Work instructions - Only the number is needed: how many lines in the entries below contain the string "SELECT"?

Exercise input -
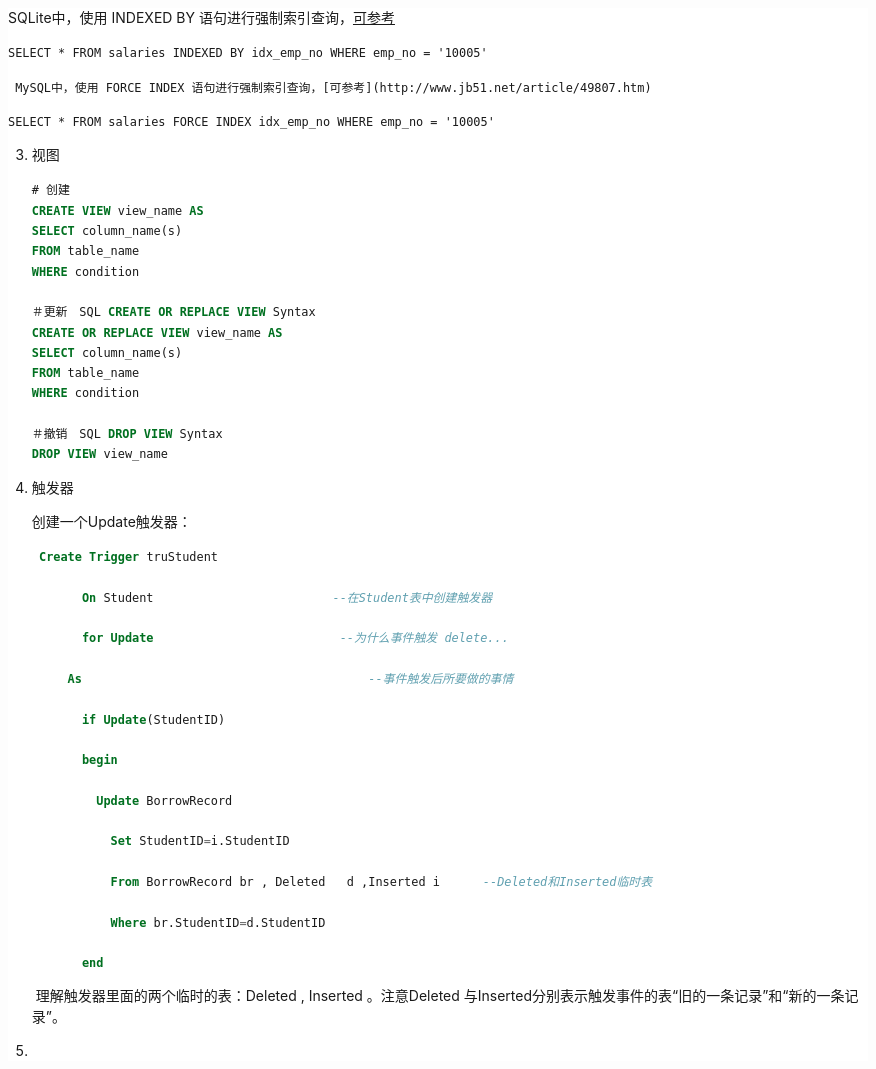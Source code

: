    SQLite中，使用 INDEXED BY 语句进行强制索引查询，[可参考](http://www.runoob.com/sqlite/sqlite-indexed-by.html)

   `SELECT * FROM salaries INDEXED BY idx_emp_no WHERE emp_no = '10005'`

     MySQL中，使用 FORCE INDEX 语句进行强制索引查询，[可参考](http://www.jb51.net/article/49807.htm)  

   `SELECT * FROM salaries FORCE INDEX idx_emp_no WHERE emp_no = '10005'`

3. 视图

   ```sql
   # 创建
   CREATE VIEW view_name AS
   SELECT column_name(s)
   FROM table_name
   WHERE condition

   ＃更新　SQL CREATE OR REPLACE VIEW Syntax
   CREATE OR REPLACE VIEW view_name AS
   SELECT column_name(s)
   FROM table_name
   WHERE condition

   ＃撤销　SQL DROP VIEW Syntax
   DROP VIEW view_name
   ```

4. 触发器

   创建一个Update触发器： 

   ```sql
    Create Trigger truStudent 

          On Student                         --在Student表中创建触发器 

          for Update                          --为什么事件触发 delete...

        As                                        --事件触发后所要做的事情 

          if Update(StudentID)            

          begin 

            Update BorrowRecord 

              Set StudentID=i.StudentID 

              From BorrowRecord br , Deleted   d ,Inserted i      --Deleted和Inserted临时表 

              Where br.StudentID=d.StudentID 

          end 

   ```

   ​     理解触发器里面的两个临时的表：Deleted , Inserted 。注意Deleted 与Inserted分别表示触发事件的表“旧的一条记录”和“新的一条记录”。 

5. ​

Answer to the exercise - 4